◆ **To do**
Please show every line from the entries that carries the word "pricing".

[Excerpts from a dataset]
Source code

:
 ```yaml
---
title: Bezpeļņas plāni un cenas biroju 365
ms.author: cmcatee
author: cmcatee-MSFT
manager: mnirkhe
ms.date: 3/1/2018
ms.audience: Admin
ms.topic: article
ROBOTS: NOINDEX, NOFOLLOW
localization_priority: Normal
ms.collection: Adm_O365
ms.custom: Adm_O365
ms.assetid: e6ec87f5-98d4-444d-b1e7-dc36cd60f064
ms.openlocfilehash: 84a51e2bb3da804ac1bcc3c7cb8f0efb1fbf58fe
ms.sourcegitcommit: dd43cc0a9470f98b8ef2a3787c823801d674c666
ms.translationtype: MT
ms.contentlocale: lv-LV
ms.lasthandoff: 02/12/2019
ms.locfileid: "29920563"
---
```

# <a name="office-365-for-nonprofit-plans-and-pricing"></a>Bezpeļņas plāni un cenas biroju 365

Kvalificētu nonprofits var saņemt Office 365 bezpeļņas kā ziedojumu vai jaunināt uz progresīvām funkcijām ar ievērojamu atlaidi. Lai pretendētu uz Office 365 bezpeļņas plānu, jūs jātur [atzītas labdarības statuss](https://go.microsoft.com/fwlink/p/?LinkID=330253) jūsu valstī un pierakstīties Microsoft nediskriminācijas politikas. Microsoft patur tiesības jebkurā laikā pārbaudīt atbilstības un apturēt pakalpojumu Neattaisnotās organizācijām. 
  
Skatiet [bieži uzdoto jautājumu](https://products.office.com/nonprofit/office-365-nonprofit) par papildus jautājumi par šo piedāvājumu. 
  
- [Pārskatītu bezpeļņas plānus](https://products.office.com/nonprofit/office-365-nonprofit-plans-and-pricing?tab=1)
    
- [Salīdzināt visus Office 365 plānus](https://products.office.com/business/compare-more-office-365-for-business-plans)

--

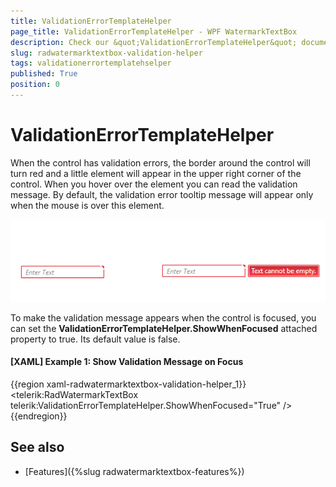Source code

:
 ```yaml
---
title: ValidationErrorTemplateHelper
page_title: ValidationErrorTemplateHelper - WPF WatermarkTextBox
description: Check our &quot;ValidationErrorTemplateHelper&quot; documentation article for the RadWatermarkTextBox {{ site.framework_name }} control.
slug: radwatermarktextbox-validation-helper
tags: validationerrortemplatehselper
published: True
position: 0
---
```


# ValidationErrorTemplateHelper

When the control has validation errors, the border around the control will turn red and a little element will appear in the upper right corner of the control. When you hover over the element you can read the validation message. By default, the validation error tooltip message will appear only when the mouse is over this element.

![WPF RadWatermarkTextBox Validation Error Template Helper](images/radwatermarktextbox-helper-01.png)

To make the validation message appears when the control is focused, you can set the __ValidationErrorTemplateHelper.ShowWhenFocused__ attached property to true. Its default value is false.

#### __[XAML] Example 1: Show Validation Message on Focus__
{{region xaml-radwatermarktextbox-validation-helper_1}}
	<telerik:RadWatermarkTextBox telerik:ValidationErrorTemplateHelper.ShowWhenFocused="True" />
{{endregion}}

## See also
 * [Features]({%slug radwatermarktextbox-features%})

◆ **Finished task**
# <a name="office-365-for-nonprofit-plans-and-pricing"></a>Bezpeļņas plāni un cenas biroju 365
- [Pārskatītu bezpeļņas plānus](https://products.office.com/nonprofit/office-365-nonprofit-plans-and-pricing?tab=1)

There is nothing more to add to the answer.